→ **Directions for this task**: Wherever the word "area" turns up in a line of the entries, copy that line.

(Beginning of Record excerpts)

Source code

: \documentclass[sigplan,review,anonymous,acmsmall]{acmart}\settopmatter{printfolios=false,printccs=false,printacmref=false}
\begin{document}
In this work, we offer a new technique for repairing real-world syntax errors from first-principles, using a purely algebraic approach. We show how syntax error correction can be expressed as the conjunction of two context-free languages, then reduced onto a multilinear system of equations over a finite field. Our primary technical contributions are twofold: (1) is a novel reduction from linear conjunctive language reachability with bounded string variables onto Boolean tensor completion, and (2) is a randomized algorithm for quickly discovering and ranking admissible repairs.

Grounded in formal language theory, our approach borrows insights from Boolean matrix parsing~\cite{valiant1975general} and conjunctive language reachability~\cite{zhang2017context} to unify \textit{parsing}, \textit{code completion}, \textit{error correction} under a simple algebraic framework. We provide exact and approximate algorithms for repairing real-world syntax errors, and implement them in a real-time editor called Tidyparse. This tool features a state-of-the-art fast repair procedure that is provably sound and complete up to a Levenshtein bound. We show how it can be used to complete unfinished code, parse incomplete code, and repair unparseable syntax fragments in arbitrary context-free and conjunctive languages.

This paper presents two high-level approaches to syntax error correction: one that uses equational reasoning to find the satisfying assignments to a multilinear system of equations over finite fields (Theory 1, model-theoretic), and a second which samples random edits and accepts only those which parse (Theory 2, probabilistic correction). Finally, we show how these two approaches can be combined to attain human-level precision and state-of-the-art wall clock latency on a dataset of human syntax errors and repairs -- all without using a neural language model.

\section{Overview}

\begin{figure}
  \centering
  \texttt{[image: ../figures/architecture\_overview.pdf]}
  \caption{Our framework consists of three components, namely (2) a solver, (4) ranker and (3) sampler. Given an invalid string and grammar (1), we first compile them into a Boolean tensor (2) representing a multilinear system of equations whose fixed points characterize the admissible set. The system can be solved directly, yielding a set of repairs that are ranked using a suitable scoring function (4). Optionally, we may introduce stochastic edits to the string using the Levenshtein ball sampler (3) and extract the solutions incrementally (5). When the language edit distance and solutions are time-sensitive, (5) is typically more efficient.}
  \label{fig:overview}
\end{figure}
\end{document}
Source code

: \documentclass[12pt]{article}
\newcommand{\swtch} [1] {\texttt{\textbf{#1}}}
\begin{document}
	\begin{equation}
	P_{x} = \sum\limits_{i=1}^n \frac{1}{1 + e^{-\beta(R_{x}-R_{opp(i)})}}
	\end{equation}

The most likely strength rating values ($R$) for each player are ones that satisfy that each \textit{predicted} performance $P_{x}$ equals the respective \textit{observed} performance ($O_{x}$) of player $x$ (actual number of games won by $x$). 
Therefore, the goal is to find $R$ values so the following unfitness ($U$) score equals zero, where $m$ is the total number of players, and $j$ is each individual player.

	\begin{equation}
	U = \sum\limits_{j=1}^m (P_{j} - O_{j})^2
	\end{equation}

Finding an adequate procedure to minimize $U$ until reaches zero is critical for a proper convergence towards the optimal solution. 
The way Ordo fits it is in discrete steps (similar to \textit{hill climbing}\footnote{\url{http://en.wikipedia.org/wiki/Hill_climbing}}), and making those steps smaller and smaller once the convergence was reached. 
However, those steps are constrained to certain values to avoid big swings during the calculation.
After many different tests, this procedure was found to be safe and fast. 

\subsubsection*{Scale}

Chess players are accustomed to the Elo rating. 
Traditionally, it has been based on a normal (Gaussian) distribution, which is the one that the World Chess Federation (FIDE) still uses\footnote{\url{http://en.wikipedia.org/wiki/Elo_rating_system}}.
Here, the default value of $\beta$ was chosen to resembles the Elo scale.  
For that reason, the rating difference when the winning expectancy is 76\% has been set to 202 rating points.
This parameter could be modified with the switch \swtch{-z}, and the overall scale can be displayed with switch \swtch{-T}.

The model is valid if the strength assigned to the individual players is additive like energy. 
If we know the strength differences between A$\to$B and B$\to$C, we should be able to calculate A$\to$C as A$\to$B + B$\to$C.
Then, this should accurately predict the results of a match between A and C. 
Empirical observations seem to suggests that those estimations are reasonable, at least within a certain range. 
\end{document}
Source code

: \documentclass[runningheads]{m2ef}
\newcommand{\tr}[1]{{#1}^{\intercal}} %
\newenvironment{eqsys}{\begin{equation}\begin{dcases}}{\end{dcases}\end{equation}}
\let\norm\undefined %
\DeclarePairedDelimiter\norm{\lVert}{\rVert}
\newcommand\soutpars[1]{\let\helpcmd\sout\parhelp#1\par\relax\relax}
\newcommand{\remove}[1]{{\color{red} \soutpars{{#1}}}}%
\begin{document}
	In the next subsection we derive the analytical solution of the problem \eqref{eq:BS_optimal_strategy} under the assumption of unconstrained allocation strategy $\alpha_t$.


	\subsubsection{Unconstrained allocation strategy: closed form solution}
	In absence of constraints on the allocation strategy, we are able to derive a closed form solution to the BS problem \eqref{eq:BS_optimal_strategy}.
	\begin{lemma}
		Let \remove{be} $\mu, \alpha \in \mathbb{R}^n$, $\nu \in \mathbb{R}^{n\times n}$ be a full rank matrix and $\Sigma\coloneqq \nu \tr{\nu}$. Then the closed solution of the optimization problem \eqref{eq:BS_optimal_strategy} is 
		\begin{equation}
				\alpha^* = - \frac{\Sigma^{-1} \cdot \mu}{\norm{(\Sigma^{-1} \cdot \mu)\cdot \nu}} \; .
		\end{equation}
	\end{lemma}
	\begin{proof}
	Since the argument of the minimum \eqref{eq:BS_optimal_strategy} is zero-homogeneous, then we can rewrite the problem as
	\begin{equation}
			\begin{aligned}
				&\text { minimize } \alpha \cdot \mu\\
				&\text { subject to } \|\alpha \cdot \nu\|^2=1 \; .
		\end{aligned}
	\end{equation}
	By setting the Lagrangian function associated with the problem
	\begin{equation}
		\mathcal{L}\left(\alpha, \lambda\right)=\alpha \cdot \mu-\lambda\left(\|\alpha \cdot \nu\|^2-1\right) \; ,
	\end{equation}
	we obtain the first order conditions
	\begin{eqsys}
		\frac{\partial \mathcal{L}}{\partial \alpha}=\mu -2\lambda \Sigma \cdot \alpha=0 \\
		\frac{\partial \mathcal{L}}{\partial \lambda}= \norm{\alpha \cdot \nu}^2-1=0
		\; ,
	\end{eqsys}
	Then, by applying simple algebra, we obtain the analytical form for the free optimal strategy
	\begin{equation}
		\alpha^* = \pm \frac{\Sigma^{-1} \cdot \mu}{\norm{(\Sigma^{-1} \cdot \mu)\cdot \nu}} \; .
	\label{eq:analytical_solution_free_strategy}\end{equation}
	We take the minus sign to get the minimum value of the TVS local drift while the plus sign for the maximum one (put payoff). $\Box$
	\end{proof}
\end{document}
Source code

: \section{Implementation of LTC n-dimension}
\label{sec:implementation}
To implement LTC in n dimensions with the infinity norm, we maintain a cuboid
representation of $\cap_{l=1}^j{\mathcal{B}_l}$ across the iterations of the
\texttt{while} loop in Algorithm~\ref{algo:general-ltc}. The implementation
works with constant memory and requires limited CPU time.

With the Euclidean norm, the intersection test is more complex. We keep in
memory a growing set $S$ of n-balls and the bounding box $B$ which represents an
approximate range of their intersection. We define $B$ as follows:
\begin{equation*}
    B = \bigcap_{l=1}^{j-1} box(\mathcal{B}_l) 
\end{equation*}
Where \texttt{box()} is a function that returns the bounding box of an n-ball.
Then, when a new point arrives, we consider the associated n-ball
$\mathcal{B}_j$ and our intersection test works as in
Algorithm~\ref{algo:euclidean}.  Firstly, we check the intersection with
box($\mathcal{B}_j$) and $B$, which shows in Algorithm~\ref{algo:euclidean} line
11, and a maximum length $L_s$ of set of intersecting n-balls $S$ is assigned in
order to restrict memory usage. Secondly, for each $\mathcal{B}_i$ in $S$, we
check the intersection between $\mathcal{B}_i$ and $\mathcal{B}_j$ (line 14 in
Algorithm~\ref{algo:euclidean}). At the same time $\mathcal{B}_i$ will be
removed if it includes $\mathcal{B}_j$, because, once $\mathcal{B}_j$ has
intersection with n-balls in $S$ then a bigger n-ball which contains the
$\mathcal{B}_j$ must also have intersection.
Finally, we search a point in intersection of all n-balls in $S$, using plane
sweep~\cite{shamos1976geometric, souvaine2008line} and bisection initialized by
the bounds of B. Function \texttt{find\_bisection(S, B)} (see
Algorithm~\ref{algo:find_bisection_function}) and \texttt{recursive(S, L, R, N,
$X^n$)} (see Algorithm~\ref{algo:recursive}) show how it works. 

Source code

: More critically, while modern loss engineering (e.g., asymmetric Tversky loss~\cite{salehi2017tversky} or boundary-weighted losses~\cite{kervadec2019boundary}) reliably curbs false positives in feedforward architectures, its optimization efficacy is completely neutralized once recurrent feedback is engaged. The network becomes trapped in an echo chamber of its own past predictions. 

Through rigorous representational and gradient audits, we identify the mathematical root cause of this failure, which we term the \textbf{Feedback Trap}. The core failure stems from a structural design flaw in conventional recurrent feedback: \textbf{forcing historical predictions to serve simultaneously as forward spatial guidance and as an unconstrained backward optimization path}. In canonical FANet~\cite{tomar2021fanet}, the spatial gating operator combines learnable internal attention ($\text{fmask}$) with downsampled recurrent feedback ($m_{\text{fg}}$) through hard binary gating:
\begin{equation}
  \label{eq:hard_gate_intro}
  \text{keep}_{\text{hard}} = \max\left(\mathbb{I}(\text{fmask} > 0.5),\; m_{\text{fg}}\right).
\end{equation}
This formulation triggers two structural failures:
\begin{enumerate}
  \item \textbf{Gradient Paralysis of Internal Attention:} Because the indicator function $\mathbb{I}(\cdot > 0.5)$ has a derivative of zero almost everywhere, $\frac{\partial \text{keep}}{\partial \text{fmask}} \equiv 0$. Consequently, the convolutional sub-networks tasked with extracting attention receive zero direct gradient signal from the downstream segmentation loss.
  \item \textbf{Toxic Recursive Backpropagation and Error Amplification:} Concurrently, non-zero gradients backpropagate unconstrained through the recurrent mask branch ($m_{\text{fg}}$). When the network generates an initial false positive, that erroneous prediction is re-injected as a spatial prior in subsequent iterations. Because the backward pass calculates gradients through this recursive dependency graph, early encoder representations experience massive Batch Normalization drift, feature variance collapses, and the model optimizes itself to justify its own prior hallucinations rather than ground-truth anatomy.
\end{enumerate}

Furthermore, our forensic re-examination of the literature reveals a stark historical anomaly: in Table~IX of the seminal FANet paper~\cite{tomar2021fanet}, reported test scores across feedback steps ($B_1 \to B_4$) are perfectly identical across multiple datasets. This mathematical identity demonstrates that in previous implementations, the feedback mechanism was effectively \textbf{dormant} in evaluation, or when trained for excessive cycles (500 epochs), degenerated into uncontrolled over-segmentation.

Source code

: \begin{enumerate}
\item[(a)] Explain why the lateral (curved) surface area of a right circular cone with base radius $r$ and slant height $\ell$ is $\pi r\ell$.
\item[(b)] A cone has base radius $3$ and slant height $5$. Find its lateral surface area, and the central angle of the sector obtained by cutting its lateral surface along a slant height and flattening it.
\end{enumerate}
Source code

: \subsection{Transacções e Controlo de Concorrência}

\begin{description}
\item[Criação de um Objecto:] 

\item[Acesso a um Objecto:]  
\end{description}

(End of Record excerpts)

→ **Exercise output**:
\item[(a)] Explain why the lateral (curved) surface area of a right circular cone with base radius $r$ and slant height $\ell$ is $\pi r\ell$.
\item[(b)] A cone has base radius $3$ and slant height $5$. Find its lateral surface area, and the central angle of the sector obtained by cutting its lateral surface along a slant height and flattening it.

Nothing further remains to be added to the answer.